Nuestra presencia en el nimio soplo de espacio-tiempo en el que existimos no nos hace ser conscientes de que esa coincidencia en el lugar y el momento con todo lo que nos rodea, con nuestros seres queridos, con el devenir de nuestra propia vida, con las decisiones que tomamos y sus consecuencias… lo que nos parece natural es simplemente un milagro probabilístico. Siempre desde el enfoque de la ciencia, las matemáticas nos dicen que las posibilidades de haber coincidido en un finísimo hilo -unas decenas de años- dentro de la formidable carpa del tiempo tejida en la eternidad son tan ínfimas, tan increíblemente reducidas, que, sin duda, cuando miremos a todos los seres que nos rodean no debemos dudar en considerarlo un prodigio, una maravilla, un privilegio. No olvidemos -recordemos la narración con la que empezamos- que cualquier evento casual lo puede cambiar todo. De este modo, una tarde paseando por una pradera con nuestro hijo, con nuestra esposa, con nuestros padres ya muy mayores, con ese perrito al que adoptamos y cuya mirada limpia y noble desvela un universo… sí, hagamos que nos aborde una sensación de plenitud pues estaremos participando sin duda de un milagro. Y aprovechémoslo, qué difícil es verlo en esta vida cada vez más artificial que nos genera -y no casualmente- esta nueva y extraña sociedad.
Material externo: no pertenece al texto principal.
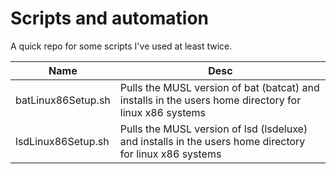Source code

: # Scripts and automation 

A quick repo for some scripts I've used at least twice.


| Name | Desc |
|----------|----------|
| batLinux86Setup.sh| Pulls the MUSL version of bat (batcat) and installs in the users home directory for linux x86 systems| 
| lsdLinux86Setup.sh| Pulls the MUSL version of lsd (lsdeluxe) and installs in the users home directory for linux x86 systems| 


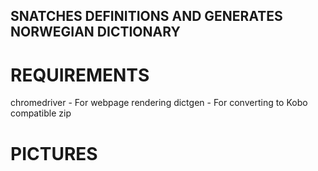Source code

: ## SNATCHES DEFINITIONS AND GENERATES NORWEGIAN DICTIONARY

# REQUIREMENTS
chromedriver - For webpage rendering
dictgen - For converting to Kobo compatible zip

# PICTURES
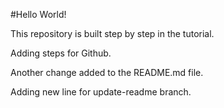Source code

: #Hello World!

This repository is built step by step in the tutorial.

Adding steps for Github.

Another change added to the README.md file.

Adding new line for update-readme branch.
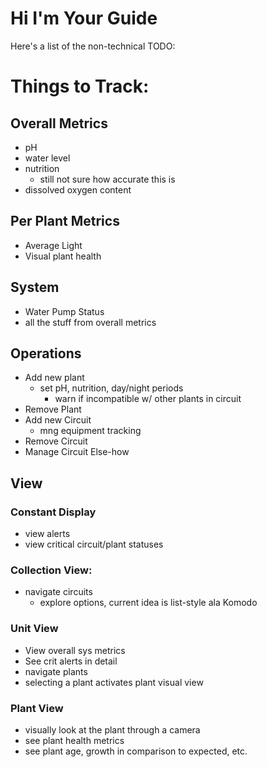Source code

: # Hi I'm Your Guide

Here's a list of the non-technical TODO:

# Things to Track:

## Overall Metrics
 * pH
 * water level
 * nutrition
    * still not sure how accurate this is
 * dissolved oxygen content

## Per Plant Metrics
 * Average Light
 * Visual plant health

## System
 * Water Pump Status
 * all the stuff from overall metrics

## Operations
 * Add new plant
   * set pH, nutrition, day/night periods
     * warn if incompatible w/ other plants in circuit
 * Remove Plant
 * Add new Circuit
   * mng equipment tracking
 * Remove Circuit
 * Manage Circuit Else-how

## View
### Constant Display
 * view alerts
 * view critical circuit/plant statuses
### Collection View:
 * navigate circuits
   * explore options, current idea is list-style ala Komodo
### Unit View
 * View overall sys metrics
 * See crit alerts in detail
 * navigate plants
 * selecting a plant activates plant visual view
### Plant View
 * visually look at the plant through a camera
 * see plant health metrics
 * see plant age, growth in comparison to expected, etc.

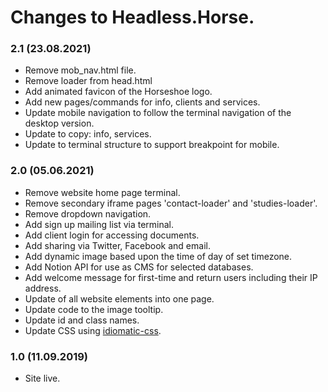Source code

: # Changes to Headless.Horse.

### 2.1 (23.08.2021)
* Remove mob_nav.html file.
* Remove loader from head.html
* Add animated favicon of the Horseshoe logo.
* Add new pages/commands for info, clients and services.
* Update mobile navigation to follow the terminal navigation of the desktop version.
* Update to copy: info, services.
* Update to terminal structure to support breakpoint for mobile.

### 2.0 (05.06.2021)
* Remove website home page terminal.
* Remove secondary iframe pages 'contact-loader' and 'studies-loader'.
* Remove dropdown navigation.
* Add sign up mailing list via terminal.
* Add client login for accessing documents.
* Add sharing via Twitter, Facebook and email.
* Add dynamic image based upon the time of day of set timezone.
* Add Notion API for use as CMS for selected databases.
* Add welcome message for first-time and return users including their IP address.
* Update of all website elements into one page.
* Update code to the image tooltip.
* Update id and class names.
* Update CSS using [idiomatic-css](https://github.com/necolas/idiomatic-css).

### 1.0 (11.09.2019)
* Site live.
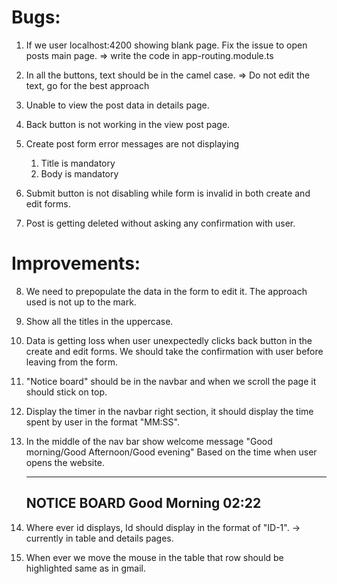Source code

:Bugs:
=====

1) If we user localhost:4200 showing blank page.
   Fix the issue to open posts main page.
   => write the code in app-routing.module.ts

2) In all the buttons, text should be in the camel case.
   => Do not edit the text, go for the best approach

3) Unable to view the post data in details page.

4) Back button is not working in the view post page.

5) Create post form error messages are not displaying
    1) Title is mandatory
    2) Body is mandatory

6) Submit button is not disabling while form is invalid in 
   both create and edit forms.

7) Post is getting deleted without asking any confirmation with user.

Improvements:
=============
8) We need to prepopulate the data in the form to edit it.
   The approach used is not up to the mark. 

9) Show all the titles in the uppercase.

10) Data is getting loss when user unexpectedly clicks back button in the 
   create and edit forms. We should take the confirmation with user before leaving from the form.

11) "Notice board" should be in the navbar and when we scroll the page it should stick on top.

12) Display the timer in the navbar right section,
    it should display the time spent by user in the format "MM:SS".

13) In the middle of the nav bar show welcome message "Good morning/Good Afternoon/Good evening"
    Based on the time when user opens the website.

    --------------------------------------------------------------------------------------------
    NOTICE BOARD                          Good Morning                                     02:22
    -------------------------------------------------------------------------------------------- 

14) Where ever id displays, Id should display in the format of "ID-1".
    -> currently in table and details pages.

15) When ever we move the mouse in the table
    that row should be highlighted same as in gmail.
La ecuanimidad debe marcar nuestras vidas, en todos los ámbitos. Sin embargo, cuántas veces tenemos la osadía de decir que todo está al alcance de la humanidad. Precisamente los avances más profundos de la ciencia nos permiten vislumbrar que la realidad es mucho más compleja que lo que jamás pudimos imaginar, y dotaría a la filosofía de nuevas herramientas en la búsqueda de las preguntas iniciales y eternas. Cuando Platón narraba el mito de la caverna aludía a una verdad externa que constituía lo auténtico, lo real, idea presente en las principales corrientes de pensamiento desde el origen de los tiempos. Todo lo que avanzamos en el saber nos lleva a confirmar nuestra sensación de infinito asombro ante la magnitud de lo trascendente y, en paralelo, de nuestras limitaciones ante las grandes preguntas existenciales, que aumentan su grandeza conforme intentamos acercarnos, cada vez con más medios, a ellas.

Qué insignificantes resultan los dogmatismos -y los hay de múltiples formas y condiciones, y en todas las esferas- que preconizan conocerlo todo, o llegar a hacerlo, y tener la llave de todas las respuestas. No debe extrañarnos que estén enfrentados. Olvidan un hecho fundamental, que nos enseñaba una antigua historia de un anciano campesino ecuánime ante los avatares del destino: es necesario ser extremadamente humildes ante lo desconocido. Lo que, por cierto, es la auténtica base de la ciencia, de todo lo hermoso y magnífico que nos está ofreciendo, mejorando la calidad de nuestras vidas hasta límites impensables. Un leve destello aún de lo que el futuro nos va a deparar, con increíbles avances -prueba de nuestro enorme poder cognitivo- que transformarán cada vez más, y harán mejor, nuestro mundo. Al que podremos conocer hasta donde nos resulte posible. Pues entenderla así, con humildad, es donde radica realmente su magnificencia, y la que nos permitirá expandir, siempre, sus fronteras.